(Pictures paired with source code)

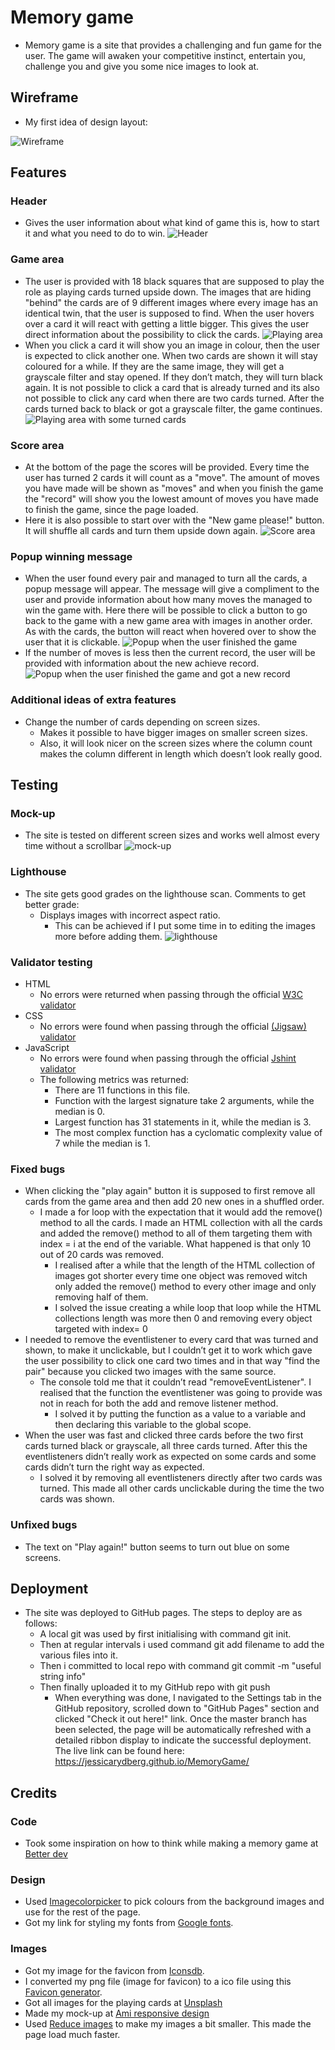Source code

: # Memory game

 - Memory game is a site that provides a challenging and fun game for the user. The game will awaken your competitive instinct, entertain you, challenge you and give you some nice images to look at.

## Wireframe

 - My first idea of design layout:

![Wireframe](assets/images/wireframe.jpg)

## Features

### Header

 - Gives the user information about what kind of game this is, how to start it and what you need to do to win.
![Header](assets/images/header.jpg)

### Game area

 - The user is provided with 18 black squares that are supposed to play the role as playing cards turned upside down. The images that are hiding "behind" the cards are of 9 different images where every image has an identical twin, that the user is supposed to find. When the user hovers over a card it will react with getting a little bigger. This gives the user direct information about the possibility to click the cards.
![Playing area](assets/images/game-area.jpg)
 - When you click a card it will show you an image in colour, then the user is expected to click another one. When two cards are shown it will stay coloured for a while. If they are the same image, they will get a grayscale filter and stay opened. If they don’t match, they will turn black again.
It is not possible to click a card that is already turned and its also not possible to click any card when there are two cards turned. After the cards turned back to black or got a grayscale filter, the game continues.
![Playing area with some turned cards](assets/images/game-area-colors.jpg)

### Score area

 - At the bottom of the page the scores will be provided. Every time the user has turned 2 cards it will count as a "move". The amount of moves you have made will be shown as "moves" and when you finish the game the "record" will show you the lowest amount of moves you have made to finish the game, since the page loaded.
 - Here it is also possible to start over with the "New game please!" button. It will shuffle all cards and turn them upside down again.
![Score area](assets/images/score-section.jpg)

### Popup winning message

 - When the user found every pair and managed to turn all the cards, a popup message will appear. The message will give a compliment to the user and provide information about how many moves the managed to win the game with. 
Here there will be possible to click a button to go back to the game with a new game area with images in another order. As with the cards, the button will react when hovered over to show the user that it is clickable.
![Popup when the user finished the game](assets/images/modal-norecord.jpg)
 - If the number of moves is less then the current record, the user will be provided with information about the new achieve record.
![Popup when the user finished the game and got a new record](assets/images/modal-record.jpg)

### Additional ideas of extra features

 - Change the number of cards depending on screen sizes.
   - Makes it possible to have bigger images on smaller screen sizes.
   - Also, it will look nicer on the screen sizes where the column count makes the column different in length which doesn’t look really good.

## Testing

### Mock-up

 - The site is tested on different screen sizes and works well almost every time without a scrollbar
![mock-up](assets/images/mockup.jpg)

### Lighthouse

 - The site gets good grades on the lighthouse scan.
Comments to get better grade:
   - Displays images with incorrect aspect ratio.
      - This can be achieved if I put some time in to editing the images more before adding them.
![lighthouse](assets/images/lighthouse.jpg)

### Validator testing

- HTML
  - No errors were returned when passing through the official <a href="https://validator.w3.org/nu/?doc=https%3A%2F%2Fjessicarydberg.github.io%2FMemoryGame%2F" target="_blank">W3C validator</a>
- CSS
  - No errors were found when passing through the official <a href="https://jigsaw.w3.org/css-validator/validator?uri=https%3A%2F%2Fjessicarydberg.github.io%2FMemoryGame%2F&profile=css3svg&usermedium=all&warning=1&vextwarning=&lang=en" target="_blank">(Jigsaw) validator</a>
- JavaScript
  - No errors were found when passing through the official <a href="https://jshint.com/" target="_blank">Jshint validator</a>
  - The following metrics was returned:
    - There are 11 functions in this file.
    - Function with the largest signature take 2 arguments, while the median is 0.
    - Largest function has 31 statements in it, while the median is 3.
    - The most complex function has a cyclomatic complexity value of 7 while the median is 1.

### Fixed bugs

 - When clicking the "play again" button it is supposed to first remove all cards from the game area and then add 20 new ones in a shuffled order. 
   - I made a for loop with the expectation that it would add the remove() method to all the cards. I made an HTML collection with all the cards and added the remove() method to all of them targeting them with index = i at the end of the variable. What happened is that only 10 out of 20 cards was removed.
     - I realised after a while that the length of the HTML collection of images got shorter every time one object was removed witch only added the remove() method to every other image and only removing half of them.
     - I solved the issue creating a while loop that loop while the HTML collections length was more then 0 and removing every object targeted with index= 0
 - I needed to remove the eventlistener to every card that was turned and shown, to make it unclickable, but I couldn’t get it to work which gave the user possibility to click one card two times and in that way "find the pair" because you clicked two images with the same source.
   - The console told me that it couldn’t read "removeEventListener". I realised that the function the eventlistener was going to provide was not in reach for both the add and remove listener method.
     - I solved it by putting the function as a value to a variable and then declaring this variable to the global scope.
 - When the user was fast and clicked three cards before the two first cards turned black or grayscale, all three cards turned. After this the eventlisteners didn’t really work as expected on some cards and some cards didn’t turn the right way as expected.
   - I solved it by removing all eventlisteners directly after two cards was turned. This made all other cards unclickable during the time the two cards was shown.

### Unfixed bugs

 - The text on "Play again!" button seems to turn out blue on some screens.

## Deployment

 - The site was deployed to GitHub pages. The steps to deploy are as follows:
   - A local git was used by first initialising with command git init.
   - Then at regular intervals i used command git add filename to add the various files into it.
   - Then i committed to local repo with command git commit -m "useful string info"
   - Then finally uploaded it to my GitHub repo with git push
     - When everything was done, I navigated to the Settings tab in the GitHub repository, scrolled down to "GitHub Pages" section and clicked "Check it out here!" link.
Once the master branch has been selected, the page will be automatically refreshed with a detailed ribbon display to indicate the successful deployment.
The live link can be found here: https://jessicarydberg.github.io/MemoryGame/

## Credits

### Code

 - Took some inspiration on how to think while making a memory game at <a href="https://www.better.dev/build-a-memory-matching-game-in-javascript" target="_blank">Better dev</a>

### Design

 - Used <a href="https://imagecolorpicker.com/" target="_blank">Imagecolorpicker</a> to pick colours from the background images and use for the rest of the page.
 - Got my link for styling my fonts from <a href="https://fonts.google.com/" target="_blank">Google fonts</a>.

### Images

 - Got my image for the favicon from <a href="https://www.iconsdb.com/maroon-icons/micro-sd-icon.html" target="_blank">Iconsdb</a>.
 - I converted my png file (image for favicon) to a ico file using this <a href="https://favicon.io/" target="_blank">Favicon generator</a>.
 - Got all images for the playing cards at <a href="https://unsplash.com/" target="_blank">Unsplash</a>
 - Made my mock-up at <a href="http://ami.responsivedesign.is/" target="_blank">Ami responsive design</a>
 - Used <a href="https://www.reduceimages.com/?gclid=CjwKCAiAgbiQBhAHEiwAuQ6BkjPcHdKgXFydjxwbJlulKrBysn4VcY1yxKLqQ-wAOrMoAlnrJ6zqxRoCkccQAvD_BwE" target="_blank">Reduce images</a> to make my images a bit smaller. This made the page load much faster.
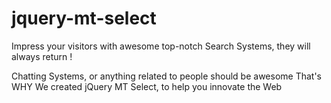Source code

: jquery-mt-select
================

Impress your visitors with awesome top-notch Search Systems, they will always return !


Chatting Systems, or anything related to people should be awesome
That's WHY We created jQuery MT Select, to help you innovate the Web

> _What you should do_: Scan the lines above for "area", then copy every one that has it.

> _Final answer_:
### Game area
![Playing area](assets/images/game-area.jpg)
![Playing area with some turned cards](assets/images/game-area-colors.jpg)
### Score area
![Score area](assets/images/score-section.jpg)
Here there will be possible to click a button to go back to the game with a new game area with images in another order. As with the cards, the button will react when hovered over to show the user that it is clickable.
 - When clicking the "play again" button it is supposed to first remove all cards from the game area and then add 20 new ones in a shuffled order. 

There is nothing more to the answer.